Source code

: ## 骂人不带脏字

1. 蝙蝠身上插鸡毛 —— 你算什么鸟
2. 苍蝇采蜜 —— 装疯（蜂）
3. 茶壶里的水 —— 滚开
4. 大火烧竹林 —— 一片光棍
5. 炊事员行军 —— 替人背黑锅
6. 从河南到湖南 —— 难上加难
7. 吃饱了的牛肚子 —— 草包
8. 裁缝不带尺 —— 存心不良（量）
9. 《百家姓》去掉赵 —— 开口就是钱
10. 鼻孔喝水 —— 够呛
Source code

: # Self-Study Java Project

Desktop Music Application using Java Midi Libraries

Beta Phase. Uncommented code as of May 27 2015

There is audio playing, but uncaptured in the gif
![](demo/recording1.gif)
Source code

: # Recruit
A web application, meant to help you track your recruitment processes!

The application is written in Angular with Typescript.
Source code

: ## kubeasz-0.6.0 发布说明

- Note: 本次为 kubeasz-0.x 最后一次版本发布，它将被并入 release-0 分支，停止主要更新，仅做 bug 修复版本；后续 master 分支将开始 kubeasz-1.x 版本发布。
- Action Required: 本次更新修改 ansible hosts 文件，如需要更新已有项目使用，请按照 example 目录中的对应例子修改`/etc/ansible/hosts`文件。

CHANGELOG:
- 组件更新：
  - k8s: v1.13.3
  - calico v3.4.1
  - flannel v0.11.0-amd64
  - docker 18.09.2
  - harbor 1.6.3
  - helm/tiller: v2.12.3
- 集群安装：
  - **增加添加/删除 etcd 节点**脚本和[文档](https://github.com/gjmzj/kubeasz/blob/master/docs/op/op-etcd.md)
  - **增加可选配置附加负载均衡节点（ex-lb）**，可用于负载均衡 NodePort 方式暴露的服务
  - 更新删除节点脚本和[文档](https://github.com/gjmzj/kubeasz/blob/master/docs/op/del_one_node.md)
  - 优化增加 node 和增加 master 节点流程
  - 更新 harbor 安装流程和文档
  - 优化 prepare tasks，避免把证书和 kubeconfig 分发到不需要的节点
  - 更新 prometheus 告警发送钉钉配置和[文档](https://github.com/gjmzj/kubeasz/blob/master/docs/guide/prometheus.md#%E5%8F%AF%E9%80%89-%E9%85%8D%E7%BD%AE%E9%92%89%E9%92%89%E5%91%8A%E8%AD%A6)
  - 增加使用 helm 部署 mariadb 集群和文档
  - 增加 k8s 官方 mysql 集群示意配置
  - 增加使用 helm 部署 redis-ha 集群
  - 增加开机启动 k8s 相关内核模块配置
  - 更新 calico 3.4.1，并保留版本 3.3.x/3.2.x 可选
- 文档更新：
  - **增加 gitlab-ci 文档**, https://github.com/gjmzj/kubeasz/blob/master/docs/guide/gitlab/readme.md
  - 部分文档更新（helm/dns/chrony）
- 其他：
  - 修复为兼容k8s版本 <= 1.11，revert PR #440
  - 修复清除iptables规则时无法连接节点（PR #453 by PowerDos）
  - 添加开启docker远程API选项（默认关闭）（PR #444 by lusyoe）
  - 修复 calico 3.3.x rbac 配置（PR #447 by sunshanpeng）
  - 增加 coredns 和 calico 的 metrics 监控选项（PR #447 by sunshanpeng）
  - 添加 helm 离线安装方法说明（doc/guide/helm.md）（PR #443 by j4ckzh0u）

Assignment: Every line above in which the word "sunshanpeng" is present must be copied into the answer.

Written response:
  - 修复 calico 3.3.x rbac 配置（PR #447 by sunshanpeng）
  - 增加 coredns 和 calico 的 metrics 监控选项（PR #447 by sunshanpeng）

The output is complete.